Might is right - but then again it may be wrong
Max Hastings, the second of five editors for whom I worked at The Daily Telegraph of London, had strong views on most matters. One was that any reader who took the trouble to write to the newspaper should receive the courtesy of a reply. For reporters up against deadlines, this could be a tedious chore. But Max, now Sir Max, was right. In fact, the workload was reduced by the sizeable proportion of what we used to call "green ink letters". These were not always written in green, but did share certain characteristics. They tended to be long and rambling, contain slightly off-the-wall (or worse) theories or rhetoric and have a lot of text underlined. But they bore no legible name and address and could be safely discarded without fear of repercussions; in their own way, they were the ancestors of junk e-mails, though they never solicited bank account details or offered huge cash prizes for unentered competitions.
Sometimes, the mailbag brought grievances, justified or not, about items that had appeared in our pages. Occasionally, there were nuggets of information leading to important or at least interesting stories being written. JD Tunnicliffe was in a class of his own. He would write detailed, well argued letters pointing out errors of spelling, grammar or usage. One senior executive was so impressed by a single sheet headed "A note on the use of may and might" that he pinned it to the noticeboard where, I think, it remained until the paper moved to new offices.
These days, people treat the two verb forms as interchangeable.
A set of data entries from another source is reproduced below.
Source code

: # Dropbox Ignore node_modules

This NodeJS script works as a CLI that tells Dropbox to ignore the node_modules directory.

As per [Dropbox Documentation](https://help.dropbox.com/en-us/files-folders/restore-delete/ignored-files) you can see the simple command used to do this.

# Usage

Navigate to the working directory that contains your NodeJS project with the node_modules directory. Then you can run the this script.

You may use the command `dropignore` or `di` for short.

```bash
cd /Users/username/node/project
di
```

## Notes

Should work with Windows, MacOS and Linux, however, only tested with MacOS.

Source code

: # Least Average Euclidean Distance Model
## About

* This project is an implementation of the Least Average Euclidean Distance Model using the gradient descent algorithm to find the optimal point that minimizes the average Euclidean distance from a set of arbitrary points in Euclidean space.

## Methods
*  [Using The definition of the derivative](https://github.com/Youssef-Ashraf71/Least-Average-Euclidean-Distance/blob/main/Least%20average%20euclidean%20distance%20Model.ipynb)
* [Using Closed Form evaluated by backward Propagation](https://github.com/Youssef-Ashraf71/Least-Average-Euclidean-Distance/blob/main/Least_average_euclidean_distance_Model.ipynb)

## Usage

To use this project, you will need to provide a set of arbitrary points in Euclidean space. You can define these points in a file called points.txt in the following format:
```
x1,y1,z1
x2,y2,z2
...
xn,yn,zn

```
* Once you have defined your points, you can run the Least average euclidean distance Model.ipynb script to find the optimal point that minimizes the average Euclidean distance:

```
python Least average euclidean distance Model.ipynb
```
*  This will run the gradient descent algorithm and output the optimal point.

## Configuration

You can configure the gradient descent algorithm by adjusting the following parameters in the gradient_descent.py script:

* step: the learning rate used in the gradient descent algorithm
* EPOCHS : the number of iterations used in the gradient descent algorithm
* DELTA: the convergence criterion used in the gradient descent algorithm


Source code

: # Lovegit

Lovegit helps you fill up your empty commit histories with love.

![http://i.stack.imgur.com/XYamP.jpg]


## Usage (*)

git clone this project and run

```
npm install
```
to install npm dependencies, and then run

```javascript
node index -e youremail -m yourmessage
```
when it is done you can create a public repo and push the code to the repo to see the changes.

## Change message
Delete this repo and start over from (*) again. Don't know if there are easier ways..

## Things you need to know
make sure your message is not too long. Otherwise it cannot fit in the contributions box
One or two dictionaries I have seen give, if not encouragement, clear signals that the distinctions are no longer worth worrying about. Mr Tunnicliffe would be horrified by such developments, and I find myself on his side. Looking back at a copy of the note that I kept, I find no reason to ignore the straightforward principles he listed.
Mr Tunnicliffe starts by pointing out that may is the present tense, might the past tense. In the example he gives, John tells him, using the present tense, that he may go to a football game; in the past tense, he told him he might attend. Might could also have conditional significance, he adds, though the condition is often implied rather than stated. Mr Tunnicliffe approves the use of may in the same context but says the condition would then need to be expressed (eg "I may go to the game if my wife decides to visit her mother") to avoid leaving the statement open, or unconditional.
Conversely, "I might go" is incorrect if the statement is genuinely open. Mr Tunnicliffe considers this to be a common mistake and recommends, as a rough test, using may if it sounds right. I believe he may have been optimistic to think this would help those with a tendency to use English sloppily. He might have responded that they would not be reading his advice in the first place. "May have" and "might have" are said by Mr Tunnicliffe to require special care. Broadly, "might have" concerns something that could have happened but did not ("Napoleon might have avoided the battle of Waterloo).
Complications arise if the sentence contains a sequence of verb tenses. If this produces serious ambiguity, our mentor favours overruling the correct grammatical form. "Major Jones reported that he might have destroyed two enemy tanks" suggests that he had an opportunity to destroy them but did not take it; "may have" introduces the missing clarity. But have such guidelines had their day? Perhaps in a world full of busy people rattling off electronic messages and spending less time reading the printed word, we do not quite need as many JD Tunnicliffes as we can get. Forgive me for believing we still need a few.